Stored data
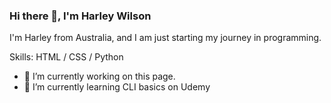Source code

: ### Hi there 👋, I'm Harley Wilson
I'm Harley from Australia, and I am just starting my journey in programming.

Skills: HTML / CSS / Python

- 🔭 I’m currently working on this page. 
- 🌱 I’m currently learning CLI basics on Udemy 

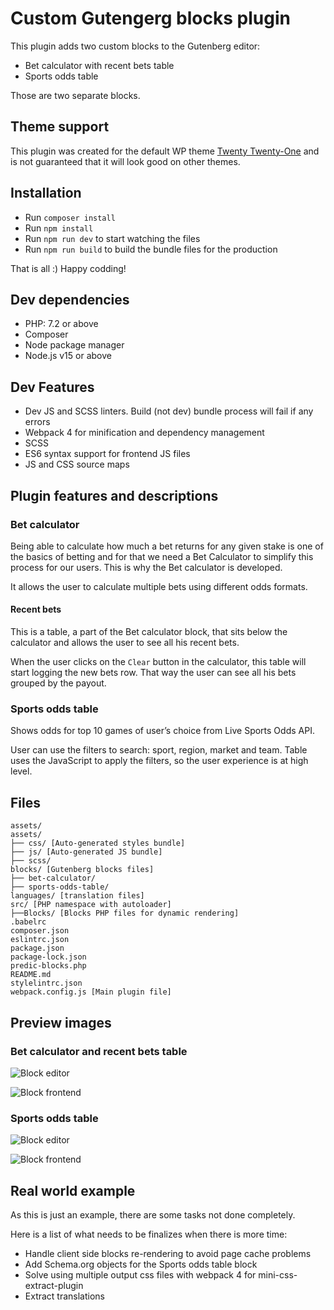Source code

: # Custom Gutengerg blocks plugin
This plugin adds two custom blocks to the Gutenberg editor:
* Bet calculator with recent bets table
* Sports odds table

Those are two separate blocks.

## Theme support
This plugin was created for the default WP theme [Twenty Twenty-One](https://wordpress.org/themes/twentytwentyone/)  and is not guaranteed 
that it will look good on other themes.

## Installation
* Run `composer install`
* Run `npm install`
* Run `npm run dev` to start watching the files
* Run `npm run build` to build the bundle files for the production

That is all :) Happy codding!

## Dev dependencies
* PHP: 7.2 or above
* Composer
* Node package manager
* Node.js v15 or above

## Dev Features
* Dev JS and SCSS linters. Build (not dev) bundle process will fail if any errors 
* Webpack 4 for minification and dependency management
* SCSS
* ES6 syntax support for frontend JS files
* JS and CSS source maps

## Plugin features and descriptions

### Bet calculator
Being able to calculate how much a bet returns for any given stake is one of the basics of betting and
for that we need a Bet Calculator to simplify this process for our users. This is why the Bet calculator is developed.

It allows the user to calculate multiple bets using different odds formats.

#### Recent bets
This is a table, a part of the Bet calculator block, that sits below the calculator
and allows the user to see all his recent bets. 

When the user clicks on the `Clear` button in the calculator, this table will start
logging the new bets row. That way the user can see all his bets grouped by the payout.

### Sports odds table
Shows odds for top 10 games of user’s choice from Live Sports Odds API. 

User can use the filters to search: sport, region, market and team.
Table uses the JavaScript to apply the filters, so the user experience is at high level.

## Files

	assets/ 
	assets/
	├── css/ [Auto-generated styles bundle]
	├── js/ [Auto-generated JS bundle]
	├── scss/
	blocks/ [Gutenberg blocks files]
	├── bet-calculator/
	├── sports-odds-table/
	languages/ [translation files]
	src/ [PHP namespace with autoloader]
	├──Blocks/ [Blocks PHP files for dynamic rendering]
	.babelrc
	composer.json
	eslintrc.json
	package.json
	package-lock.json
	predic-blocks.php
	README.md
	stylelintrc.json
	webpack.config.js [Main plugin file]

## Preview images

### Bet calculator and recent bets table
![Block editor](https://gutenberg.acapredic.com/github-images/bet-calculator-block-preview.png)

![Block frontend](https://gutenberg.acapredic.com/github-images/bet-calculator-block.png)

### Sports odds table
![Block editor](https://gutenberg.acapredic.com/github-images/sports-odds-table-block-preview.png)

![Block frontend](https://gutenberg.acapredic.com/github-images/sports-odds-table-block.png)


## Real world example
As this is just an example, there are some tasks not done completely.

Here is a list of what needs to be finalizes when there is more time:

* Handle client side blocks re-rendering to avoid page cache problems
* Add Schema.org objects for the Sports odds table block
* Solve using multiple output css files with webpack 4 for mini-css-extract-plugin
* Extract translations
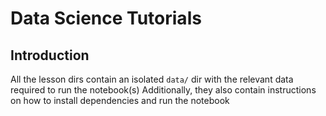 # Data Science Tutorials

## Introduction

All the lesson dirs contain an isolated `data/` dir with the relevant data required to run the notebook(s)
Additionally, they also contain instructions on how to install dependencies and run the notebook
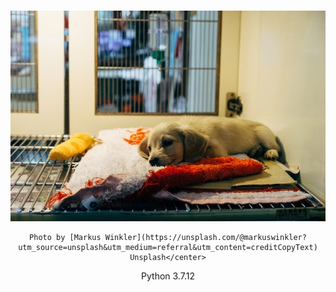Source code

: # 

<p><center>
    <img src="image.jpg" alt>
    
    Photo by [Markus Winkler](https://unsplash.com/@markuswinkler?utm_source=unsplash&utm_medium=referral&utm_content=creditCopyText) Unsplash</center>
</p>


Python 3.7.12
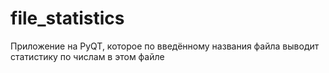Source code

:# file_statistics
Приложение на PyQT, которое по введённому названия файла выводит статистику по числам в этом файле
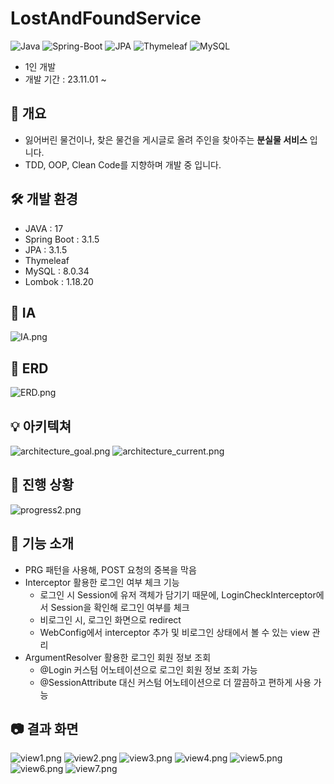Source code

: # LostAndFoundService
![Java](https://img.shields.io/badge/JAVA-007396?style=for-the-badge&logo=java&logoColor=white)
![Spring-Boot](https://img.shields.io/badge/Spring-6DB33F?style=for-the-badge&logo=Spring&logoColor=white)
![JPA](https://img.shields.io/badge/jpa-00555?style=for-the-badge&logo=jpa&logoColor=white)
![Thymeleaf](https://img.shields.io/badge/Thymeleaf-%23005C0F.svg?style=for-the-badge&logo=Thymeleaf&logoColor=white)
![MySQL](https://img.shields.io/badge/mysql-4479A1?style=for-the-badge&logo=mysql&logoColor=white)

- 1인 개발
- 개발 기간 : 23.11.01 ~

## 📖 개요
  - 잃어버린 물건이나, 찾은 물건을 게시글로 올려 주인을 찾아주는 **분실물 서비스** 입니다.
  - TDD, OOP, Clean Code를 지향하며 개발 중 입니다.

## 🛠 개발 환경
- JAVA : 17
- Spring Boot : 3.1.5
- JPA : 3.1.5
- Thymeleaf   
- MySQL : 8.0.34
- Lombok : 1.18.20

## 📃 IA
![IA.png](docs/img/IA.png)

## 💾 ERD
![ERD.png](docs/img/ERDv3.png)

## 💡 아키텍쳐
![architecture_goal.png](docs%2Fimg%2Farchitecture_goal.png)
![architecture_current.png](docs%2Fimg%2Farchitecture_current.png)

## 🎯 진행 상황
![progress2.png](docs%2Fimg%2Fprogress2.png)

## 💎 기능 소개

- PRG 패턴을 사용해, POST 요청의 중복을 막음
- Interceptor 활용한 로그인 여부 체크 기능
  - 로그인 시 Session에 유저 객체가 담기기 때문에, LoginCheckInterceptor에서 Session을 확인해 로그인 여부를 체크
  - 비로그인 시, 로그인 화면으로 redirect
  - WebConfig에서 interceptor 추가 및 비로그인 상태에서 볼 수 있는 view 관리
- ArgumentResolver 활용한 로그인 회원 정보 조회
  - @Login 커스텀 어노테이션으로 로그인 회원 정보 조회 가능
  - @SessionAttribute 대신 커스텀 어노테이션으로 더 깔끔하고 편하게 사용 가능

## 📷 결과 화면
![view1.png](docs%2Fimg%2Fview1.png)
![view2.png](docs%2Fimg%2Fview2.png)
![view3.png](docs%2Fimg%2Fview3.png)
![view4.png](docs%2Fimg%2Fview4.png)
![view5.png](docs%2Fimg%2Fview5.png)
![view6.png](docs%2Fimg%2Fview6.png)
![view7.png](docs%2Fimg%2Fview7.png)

YOUR INSTRUCTIONS:
All the lines above need to be repeated exactly, with no pictures carried over.

TASK ANSWER:
Source code

: ### Hi there 👋, I'm Harley Wilson
I'm Harley from Australia, and I am just starting my journey in programming.

Skills: HTML / CSS / Python

- 🔭 I’m currently working on this page. 
- 🌱 I’m currently learning CLI basics on Udemy 

Source code

: # Custom Gutengerg blocks plugin
This plugin adds two custom blocks to the Gutenberg editor:
* Bet calculator with recent bets table
* Sports odds table

Those are two separate blocks.

## Theme support
This plugin was created for the default WP theme [Twenty Twenty-One](https://wordpress.org/themes/twentytwentyone/)  and is not guaranteed 
that it will look good on other themes.

## Installation
* Run `composer install`
* Run `npm install`
* Run `npm run dev` to start watching the files
* Run `npm run build` to build the bundle files for the production

That is all :) Happy codding!

## Dev dependencies
* PHP: 7.2 or above
* Composer
* Node package manager
* Node.js v15 or above

## Dev Features
* Dev JS and SCSS linters. Build (not dev) bundle process will fail if any errors 
* Webpack 4 for minification and dependency management
* SCSS
* ES6 syntax support for frontend JS files
* JS and CSS source maps

## Plugin features and descriptions

### Bet calculator
Being able to calculate how much a bet returns for any given stake is one of the basics of betting and
for that we need a Bet Calculator to simplify this process for our users. This is why the Bet calculator is developed.

It allows the user to calculate multiple bets using different odds formats.

#### Recent bets
This is a table, a part of the Bet calculator block, that sits below the calculator
and allows the user to see all his recent bets. 

When the user clicks on the `Clear` button in the calculator, this table will start
logging the new bets row. That way the user can see all his bets grouped by the payout.

### Sports odds table
Shows odds for top 10 games of user’s choice from Live Sports Odds API. 

User can use the filters to search: sport, region, market and team.
Table uses the JavaScript to apply the filters, so the user experience is at high level.

## Files

	assets/ 
	assets/
	├── css/ [Auto-generated styles bundle]
	├── js/ [Auto-generated JS bundle]
	├── scss/
	blocks/ [Gutenberg blocks files]
	├── bet-calculator/
	├── sports-odds-table/
	languages/ [translation files]
	src/ [PHP namespace with autoloader]
	├──Blocks/ [Blocks PHP files for dynamic rendering]
	.babelrc
	composer.json
	eslintrc.json
	package.json
	package-lock.json
	predic-blocks.php
	README.md
	stylelintrc.json
	webpack.config.js [Main plugin file]

## Preview images

### Bet calculator and recent bets table
![Block editor](https://gutenberg.acapredic.com/github-images/bet-calculator-block-preview.png)

![Block frontend](https://gutenberg.acapredic.com/github-images/bet-calculator-block.png)

### Sports odds table
![Block editor](https://gutenberg.acapredic.com/github-images/sports-odds-table-block-preview.png)

![Block frontend](https://gutenberg.acapredic.com/github-images/sports-odds-table-block.png)


## Real world example
As this is just an example, there are some tasks not done completely.

Here is a list of what needs to be finalizes when there is more time:

* Handle client side blocks re-rendering to avoid page cache problems
* Add Schema.org objects for the Sports odds table block
* Solve using multiple output css files with webpack 4 for mini-css-extract-plugin
* Extract translations
 # Data Science Tutorials

## Introduction

All the lesson dirs contain an isolated `data/` dir with the relevant data required to run the notebook(s)
Additionally, they also contain instructions on how to install dependencies and run the notebook
Source code

: # 

<p><center>
    <img src="image.jpg" alt>
    
    Photo by [Markus Winkler](https://unsplash.com/@markuswinkler?utm_source=unsplash&utm_medium=referral&utm_content=creditCopyText) Unsplash</center>
</p>


Python 3.7.12
Source code

:# file_statistics
Приложение на PyQT, которое по введённому названия файла выводит статистику по числам в этом файле
Source code

: # LostAndFoundService
![Java](https://img.shields.io/badge/JAVA-007396?style=for-the-badge&logo=java&logoColor=white)
![Spring-Boot](https://img.shields.io/badge/Spring-6DB33F?style=for-the-badge&logo=Spring&logoColor=white)
![JPA](https://img.shields.io/badge/jpa-00555?style=for-the-badge&logo=jpa&logoColor=white)
![Thymeleaf](https://img.shields.io/badge/Thymeleaf-%23005C0F.svg?style=for-the-badge&logo=Thymeleaf&logoColor=white)
![MySQL](https://img.shields.io/badge/mysql-4479A1?style=for-the-badge&logo=mysql&logoColor=white)

- 1인 개발
- 개발 기간 : 23.11.01 ~

## 📖 개요
  - 잃어버린 물건이나, 찾은 물건을 게시글로 올려 주인을 찾아주는 **분실물 서비스** 입니다.
  - TDD, OOP, Clean Code를 지향하며 개발 중 입니다.

## 🛠 개발 환경
- JAVA : 17
- Spring Boot : 3.1.5
- JPA : 3.1.5
- Thymeleaf   
- MySQL : 8.0.34
- Lombok : 1.18.20

## 📃 IA
![IA.png](docs/img/IA.png)

## 💾 ERD
![ERD.png](docs/img/ERDv3.png)

## 💡 아키텍쳐
![architecture_goal.png](docs%2Fimg%2Farchitecture_goal.png)
![architecture_current.png](docs%2Fimg%2Farchitecture_current.png)

## 🎯 진행 상황
![progress2.png](docs%2Fimg%2Fprogress2.png)

## 💎 기능 소개

- PRG 패턴을 사용해, POST 요청의 중복을 막음
- Interceptor 활용한 로그인 여부 체크 기능
  - 로그인 시 Session에 유저 객체가 담기기 때문에, LoginCheckInterceptor에서 Session을 확인해 로그인 여부를 체크
  - 비로그인 시, 로그인 화면으로 redirect
  - WebConfig에서 interceptor 추가 및 비로그인 상태에서 볼 수 있는 view 관리
- ArgumentResolver 활용한 로그인 회원 정보 조회
  - @Login 커스텀 어노테이션으로 로그인 회원 정보 조회 가능
  - @SessionAttribute 대신 커스텀 어노테이션으로 더 깔끔하고 편하게 사용 가능

## 📷 결과 화면
![view1.png](docs%2Fimg%2Fview1.png)
![view2.png](docs%2Fimg%2Fview2.png)
![view3.png](docs%2Fimg%2Fview3.png)
![view4.png](docs%2Fimg%2Fview4.png)
![view5.png](docs%2Fimg%2Fview5.png)
![view6.png](docs%2Fimg%2Fview6.png)
![view7.png](docs%2Fimg%2Fview7.png)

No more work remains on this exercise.